» Exercise
The number of lines in the records that include "writeLine" is all you should give.

» Data for this task
Segment Open

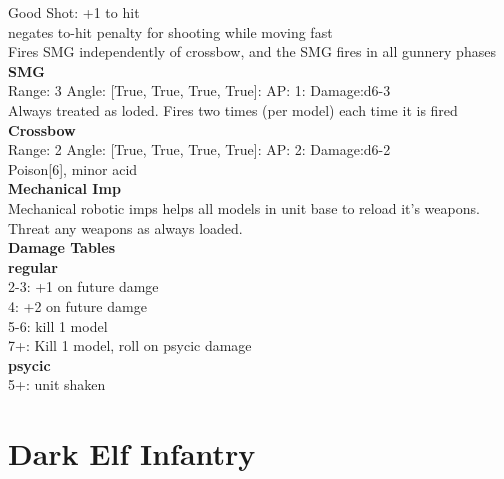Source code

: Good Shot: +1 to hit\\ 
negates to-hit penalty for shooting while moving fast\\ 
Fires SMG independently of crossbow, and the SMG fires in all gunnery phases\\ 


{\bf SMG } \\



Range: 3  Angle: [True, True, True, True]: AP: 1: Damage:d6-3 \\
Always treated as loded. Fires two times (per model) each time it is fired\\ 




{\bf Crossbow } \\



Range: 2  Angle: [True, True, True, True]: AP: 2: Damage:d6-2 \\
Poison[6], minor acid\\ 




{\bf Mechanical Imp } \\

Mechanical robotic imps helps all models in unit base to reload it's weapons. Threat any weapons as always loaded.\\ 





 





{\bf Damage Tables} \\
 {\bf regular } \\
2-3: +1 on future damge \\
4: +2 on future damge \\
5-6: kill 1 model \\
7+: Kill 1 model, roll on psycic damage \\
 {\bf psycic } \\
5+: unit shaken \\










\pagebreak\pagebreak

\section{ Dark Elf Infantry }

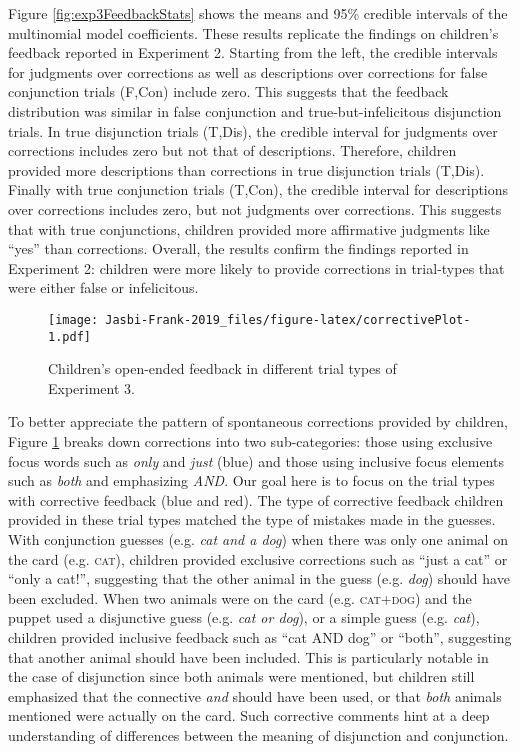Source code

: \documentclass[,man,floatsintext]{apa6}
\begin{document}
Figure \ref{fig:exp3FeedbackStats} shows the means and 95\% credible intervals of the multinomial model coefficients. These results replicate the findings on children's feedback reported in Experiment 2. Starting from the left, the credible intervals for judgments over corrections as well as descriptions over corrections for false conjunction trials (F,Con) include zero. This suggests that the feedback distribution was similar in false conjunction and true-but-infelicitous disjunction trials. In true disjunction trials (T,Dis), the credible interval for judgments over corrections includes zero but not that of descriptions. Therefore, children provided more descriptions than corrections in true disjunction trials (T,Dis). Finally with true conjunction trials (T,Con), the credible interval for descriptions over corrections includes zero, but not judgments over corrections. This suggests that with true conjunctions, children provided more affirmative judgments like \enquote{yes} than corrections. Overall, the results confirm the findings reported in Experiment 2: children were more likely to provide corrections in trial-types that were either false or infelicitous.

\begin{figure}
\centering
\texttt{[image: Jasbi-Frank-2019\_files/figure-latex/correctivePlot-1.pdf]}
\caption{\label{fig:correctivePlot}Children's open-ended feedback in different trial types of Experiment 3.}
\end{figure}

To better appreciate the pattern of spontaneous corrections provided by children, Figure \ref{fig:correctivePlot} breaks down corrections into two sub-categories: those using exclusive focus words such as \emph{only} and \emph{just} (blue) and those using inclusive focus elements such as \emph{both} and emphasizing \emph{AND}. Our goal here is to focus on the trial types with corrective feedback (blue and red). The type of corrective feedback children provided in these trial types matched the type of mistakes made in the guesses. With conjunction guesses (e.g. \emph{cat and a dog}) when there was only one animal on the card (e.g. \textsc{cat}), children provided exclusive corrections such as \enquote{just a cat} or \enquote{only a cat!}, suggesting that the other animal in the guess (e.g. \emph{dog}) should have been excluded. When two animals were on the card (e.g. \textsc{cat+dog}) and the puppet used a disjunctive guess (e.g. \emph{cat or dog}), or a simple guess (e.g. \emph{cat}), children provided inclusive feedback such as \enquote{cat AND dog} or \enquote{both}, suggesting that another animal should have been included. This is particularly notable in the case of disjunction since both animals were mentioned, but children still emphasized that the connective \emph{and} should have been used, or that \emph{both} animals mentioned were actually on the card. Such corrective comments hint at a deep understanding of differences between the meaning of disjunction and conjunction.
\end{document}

Segment Closed
Segment Open

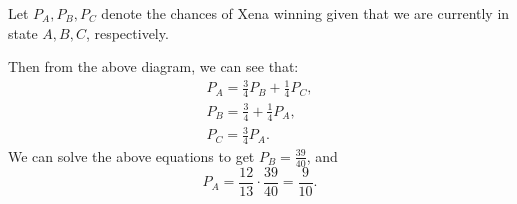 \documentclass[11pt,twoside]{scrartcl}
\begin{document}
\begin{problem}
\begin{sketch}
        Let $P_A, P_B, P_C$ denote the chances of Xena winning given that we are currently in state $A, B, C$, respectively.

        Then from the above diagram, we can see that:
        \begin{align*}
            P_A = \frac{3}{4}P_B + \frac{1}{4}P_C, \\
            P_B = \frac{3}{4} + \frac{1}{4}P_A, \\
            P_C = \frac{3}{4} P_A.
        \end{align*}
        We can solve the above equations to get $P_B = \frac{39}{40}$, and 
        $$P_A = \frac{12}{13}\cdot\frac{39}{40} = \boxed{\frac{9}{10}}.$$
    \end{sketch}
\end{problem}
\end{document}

Segment Closed
Segment Open

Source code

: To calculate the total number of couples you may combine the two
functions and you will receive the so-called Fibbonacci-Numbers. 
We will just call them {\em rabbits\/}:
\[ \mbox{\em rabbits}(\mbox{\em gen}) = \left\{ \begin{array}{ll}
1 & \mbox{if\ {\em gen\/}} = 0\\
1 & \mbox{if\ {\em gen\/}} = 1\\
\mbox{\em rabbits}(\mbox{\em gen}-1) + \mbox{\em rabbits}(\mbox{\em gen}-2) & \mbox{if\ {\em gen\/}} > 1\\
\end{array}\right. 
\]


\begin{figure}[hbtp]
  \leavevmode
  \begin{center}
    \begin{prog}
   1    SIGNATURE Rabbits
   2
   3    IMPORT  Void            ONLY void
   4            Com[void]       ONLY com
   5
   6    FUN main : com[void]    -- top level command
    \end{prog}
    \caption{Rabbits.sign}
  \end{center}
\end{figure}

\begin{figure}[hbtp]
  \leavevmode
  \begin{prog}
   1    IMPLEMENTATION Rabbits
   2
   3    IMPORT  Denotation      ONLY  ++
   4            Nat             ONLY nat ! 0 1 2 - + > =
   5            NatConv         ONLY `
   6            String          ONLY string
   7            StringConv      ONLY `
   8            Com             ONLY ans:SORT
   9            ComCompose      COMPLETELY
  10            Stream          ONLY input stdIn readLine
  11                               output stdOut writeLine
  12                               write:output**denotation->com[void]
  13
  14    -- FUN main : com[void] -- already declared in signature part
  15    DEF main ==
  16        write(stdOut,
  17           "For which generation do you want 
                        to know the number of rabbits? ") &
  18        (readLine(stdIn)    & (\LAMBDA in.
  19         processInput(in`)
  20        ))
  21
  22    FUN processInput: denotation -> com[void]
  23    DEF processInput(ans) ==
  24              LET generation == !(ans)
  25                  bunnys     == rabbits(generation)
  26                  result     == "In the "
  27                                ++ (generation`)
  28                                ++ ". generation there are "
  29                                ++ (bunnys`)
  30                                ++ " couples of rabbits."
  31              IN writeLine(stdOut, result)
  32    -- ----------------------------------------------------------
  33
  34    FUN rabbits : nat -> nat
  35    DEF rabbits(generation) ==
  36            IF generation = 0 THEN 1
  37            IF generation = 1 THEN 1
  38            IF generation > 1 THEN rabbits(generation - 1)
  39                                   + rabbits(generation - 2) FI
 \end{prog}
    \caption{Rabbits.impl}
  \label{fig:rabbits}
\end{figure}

Segment Closed

» Exercise solution
2